In accordance with the purposes and benefits described herein an electronic communication system is provided for aircraft traffic management at an airport. The system comprises an aircraft computing system environment carried on an aircraft, an air traffic control computing system environment, an air tower computing system environment, a departure/arrival control computing system environment and a communications network. The communications network interconnects all of the computing system environments so as to provide voiceless communication between all the computing system environments to facilitate efficient and effective movement of the aircraft through the airport. The system may further include a ramp tower computing system environment, a center computing system environment, and/or a ground crew computing system environment all also interconnected by the communications network with the aircraft, air traffic control, air tower and departure/arrival control computing system environments. The aircraft computing system environment comprises a processer, a memory, a network interface, a human interface and a display device all interconnected by a communications bus.

In accordance with an additional aspect, an aircraft traffic management method may be broadly described as comprising the steps of requesting and receiving at least one of taxiing and take-off instructions by voiceless communications between an aircraft and an airport control tower over a first computing device carried on the aircraft and requesting and receiving at least one of departure/arrival instructions over the first computing device on said aircraft.

The method may include further steps including requesting and receiving flight instructions by voiceless communication between the aircraft and center over the first computing device on the aircraft. Further the method may include requesting and receiving at least one of taxiing and push-back instructions by voiceless communication between the aircraft and ramp tower over the first computing device on the aircraft. In addition the method may include the step of requesting and receiving voiceless communication between the aircraft and ground crew over the first computing device on the aircraft.
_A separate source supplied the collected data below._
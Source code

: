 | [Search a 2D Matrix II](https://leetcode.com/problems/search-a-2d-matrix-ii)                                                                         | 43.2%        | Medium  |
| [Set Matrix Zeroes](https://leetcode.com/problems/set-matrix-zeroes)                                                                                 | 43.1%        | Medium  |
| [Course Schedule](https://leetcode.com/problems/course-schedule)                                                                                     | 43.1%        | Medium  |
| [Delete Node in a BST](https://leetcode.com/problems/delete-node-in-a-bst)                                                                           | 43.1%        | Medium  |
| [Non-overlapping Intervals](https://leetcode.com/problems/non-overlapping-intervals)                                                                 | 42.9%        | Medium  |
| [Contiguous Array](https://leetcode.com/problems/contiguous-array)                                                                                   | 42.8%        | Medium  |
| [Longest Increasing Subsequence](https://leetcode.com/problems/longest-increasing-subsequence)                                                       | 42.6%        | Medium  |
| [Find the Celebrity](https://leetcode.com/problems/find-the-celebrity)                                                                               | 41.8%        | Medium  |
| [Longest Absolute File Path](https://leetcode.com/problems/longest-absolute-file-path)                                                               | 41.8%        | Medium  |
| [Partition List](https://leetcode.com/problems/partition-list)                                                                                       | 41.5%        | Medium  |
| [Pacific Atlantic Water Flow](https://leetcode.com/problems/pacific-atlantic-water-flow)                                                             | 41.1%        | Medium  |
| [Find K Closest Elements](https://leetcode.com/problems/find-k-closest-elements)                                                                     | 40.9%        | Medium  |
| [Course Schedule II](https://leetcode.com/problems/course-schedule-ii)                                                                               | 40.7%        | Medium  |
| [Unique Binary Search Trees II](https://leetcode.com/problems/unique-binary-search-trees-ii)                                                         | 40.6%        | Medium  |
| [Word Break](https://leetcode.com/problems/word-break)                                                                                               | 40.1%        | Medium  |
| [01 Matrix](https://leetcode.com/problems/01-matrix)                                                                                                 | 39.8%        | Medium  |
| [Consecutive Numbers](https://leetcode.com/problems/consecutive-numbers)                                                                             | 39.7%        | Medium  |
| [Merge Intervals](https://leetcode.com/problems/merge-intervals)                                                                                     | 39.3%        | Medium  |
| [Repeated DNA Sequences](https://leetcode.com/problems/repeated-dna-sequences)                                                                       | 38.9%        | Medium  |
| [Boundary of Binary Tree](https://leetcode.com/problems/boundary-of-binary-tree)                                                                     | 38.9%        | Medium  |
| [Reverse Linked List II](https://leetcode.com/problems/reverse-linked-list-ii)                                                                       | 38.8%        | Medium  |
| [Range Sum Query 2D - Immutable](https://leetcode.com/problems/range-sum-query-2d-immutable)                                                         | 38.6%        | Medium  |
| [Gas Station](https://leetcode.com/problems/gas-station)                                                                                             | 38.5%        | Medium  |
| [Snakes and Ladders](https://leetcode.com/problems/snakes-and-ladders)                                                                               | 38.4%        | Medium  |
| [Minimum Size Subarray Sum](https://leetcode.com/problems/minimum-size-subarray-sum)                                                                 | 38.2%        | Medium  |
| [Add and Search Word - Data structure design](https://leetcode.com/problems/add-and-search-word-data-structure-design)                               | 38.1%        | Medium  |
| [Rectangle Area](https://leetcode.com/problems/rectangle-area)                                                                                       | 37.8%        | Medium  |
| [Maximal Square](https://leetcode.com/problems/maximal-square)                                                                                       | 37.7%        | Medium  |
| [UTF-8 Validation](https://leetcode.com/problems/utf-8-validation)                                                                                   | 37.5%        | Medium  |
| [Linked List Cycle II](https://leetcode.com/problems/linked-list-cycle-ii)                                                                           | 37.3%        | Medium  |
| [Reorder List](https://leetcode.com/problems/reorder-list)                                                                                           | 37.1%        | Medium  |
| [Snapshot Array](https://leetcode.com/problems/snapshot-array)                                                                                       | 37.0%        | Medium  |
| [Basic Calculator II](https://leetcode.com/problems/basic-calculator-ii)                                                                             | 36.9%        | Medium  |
Still further, the method may include the step of establishing a unique address for said first computing device on the aircraft so that all voiceless communication with the aircraft is aircraft specific and not shared with other computing devices on other aircraft. Further the method may include using a secure communication protocol for voiceless communication with the first computing device on the aircraft. In addition the method may include a second computing device at the airport control tower for voiceless communication with the first computing device on the aircraft over the communications network.

Still further the method may include a third computing device at the airport departure/arrival control for voiceless communication with the first computing device on the aircraft over the communications network. In addition the method may include a fourth computing device at the center for voiceless communication with the first computing device on the aircraft over the communications network. Further the method may include a fifth computing device at the ramp tower for voiceless communication with the first computing device on the aircraft over the communications network. Still further the method may include a sixth computing device for the ground crew for voiceless communication with the first computing device on the aircraft over the communications network. In addition the method includes the step of using the first computing device as a primary communications link and using voice radio communication as a secondary communications link for the aircraft. In addition the method includes entering voiceless communication to be transmitted on a human interface connected to the first computing device on the aircraft. Further the method includes displaying voiceless communication from another computing device on a display device connected to the first computing device on the aircraft.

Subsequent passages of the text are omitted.